WORK TO COMPLETE >>
Copy every line of the records exactly, without including the images.

Pictures paired with source code:
——

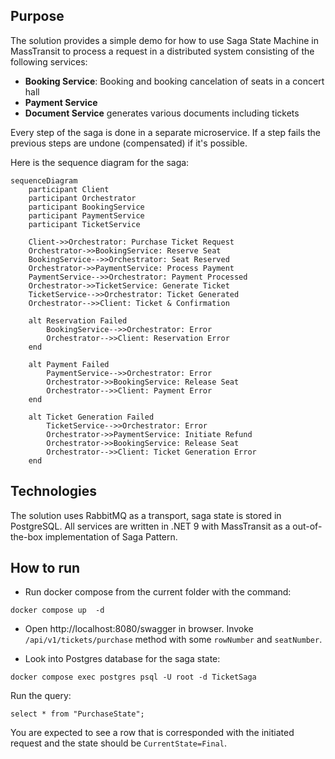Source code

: ## Purpose

The solution provides a simple demo for how to use Saga State Machine in MassTransit to process a request in a distributed system consisting of the following services:
* **Booking Service**: Booking and booking cancelation of seats in a concert hall
* **Payment Service**
* **Document Service** generates various documents including tickets

Every step of the saga is done in a separate microservice. If a step fails the previous steps are undone (compensated) if it's possible.

Here is the sequence diagram for the saga:

```mermaid
sequenceDiagram
    participant Client
    participant Orchestrator
    participant BookingService
    participant PaymentService
    participant TicketService

    Client->>Orchestrator: Purchase Ticket Request
    Orchestrator->>BookingService: Reserve Seat
    BookingService-->>Orchestrator: Seat Reserved
    Orchestrator->>PaymentService: Process Payment
    PaymentService-->>Orchestrator: Payment Processed
    Orchestrator->>TicketService: Generate Ticket
    TicketService-->>Orchestrator: Ticket Generated
    Orchestrator-->>Client: Ticket & Confirmation

    alt Reservation Failed
        BookingService-->>Orchestrator: Error
        Orchestrator-->>Client: Reservation Error
    end

    alt Payment Failed
        PaymentService-->>Orchestrator: Error
        Orchestrator->>BookingService: Release Seat
        Orchestrator-->>Client: Payment Error
    end

    alt Ticket Generation Failed
        TicketService-->>Orchestrator: Error
        Orchestrator->>PaymentService: Initiate Refund
        Orchestrator->>BookingService: Release Seat
        Orchestrator-->>Client: Ticket Generation Error
    end
```

## Technologies

The solution uses RabbitMQ as a transport, saga state is stored in PostgreSQL. All services are written in .NET 9 with MassTransit as a out-of-the-box implementation of Saga Pattern.

## How to run

* Run docker compose from the current folder with the command: 
```
docker compose up  -d
```
* Open http://localhost:8080/swagger in browser. Invoke `/api/v1/tickets/purchase` method with some `rowNumber` and `seatNumber`.

* Look into Postgres database for the saga state:
```
docker compose exec postgres psql -U root -d TicketSaga
```
Run the query:
```
select * from "PurchaseState";
```
You are expected to see a row that is corresponded with the initiated request and the state should be `CurrentState=Final`.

——

SOLUTION BELOW >>
Source code

: ## Purpose

The solution provides a simple demo for how to use Saga State Machine in MassTransit to process a request in a distributed system consisting of the following services:
* **Booking Service**: Booking and booking cancelation of seats in a concert hall
* **Payment Service**
* **Document Service** generates various documents including tickets

Every step of the saga is done in a separate microservice. If a step fails the previous steps are undone (compensated) if it's possible.

Here is the sequence diagram for the saga:

```mermaid
sequenceDiagram
    participant Client
    participant Orchestrator
    participant BookingService
    participant PaymentService
    participant TicketService

    Client->>Orchestrator: Purchase Ticket Request
    Orchestrator->>BookingService: Reserve Seat
    BookingService-->>Orchestrator: Seat Reserved
    Orchestrator->>PaymentService: Process Payment
    PaymentService-->>Orchestrator: Payment Processed
    Orchestrator->>TicketService: Generate Ticket
    TicketService-->>Orchestrator: Ticket Generated
    Orchestrator-->>Client: Ticket & Confirmation

    alt Reservation Failed
        BookingService-->>Orchestrator: Error
        Orchestrator-->>Client: Reservation Error
    end

    alt Payment Failed
        PaymentService-->>Orchestrator: Error
        Orchestrator->>BookingService: Release Seat
        Orchestrator-->>Client: Payment Error
    end

    alt Ticket Generation Failed
        TicketService-->>Orchestrator: Error
        Orchestrator->>PaymentService: Initiate Refund
        Orchestrator->>BookingService: Release Seat
        Orchestrator-->>Client: Ticket Generation Error
    end
```

## Technologies

The solution uses RabbitMQ as a transport, saga state is stored in PostgreSQL. All services are written in .NET 9 with MassTransit as a out-of-the-box implementation of Saga Pattern.

## How to run

* Run docker compose from the current folder with the command: 
```
docker compose up  -d
```
* Open http://localhost:8080/swagger in browser. Invoke `/api/v1/tickets/purchase` method with some `rowNumber` and `seatNumber`.

* Look into Postgres database for the saga state:
```
docker compose exec postgres psql -U root -d TicketSaga
```
Run the query:
```
select * from "PurchaseState";
```
You are expected to see a row that is corresponded with the initiated request and the state should be `CurrentState=Final`.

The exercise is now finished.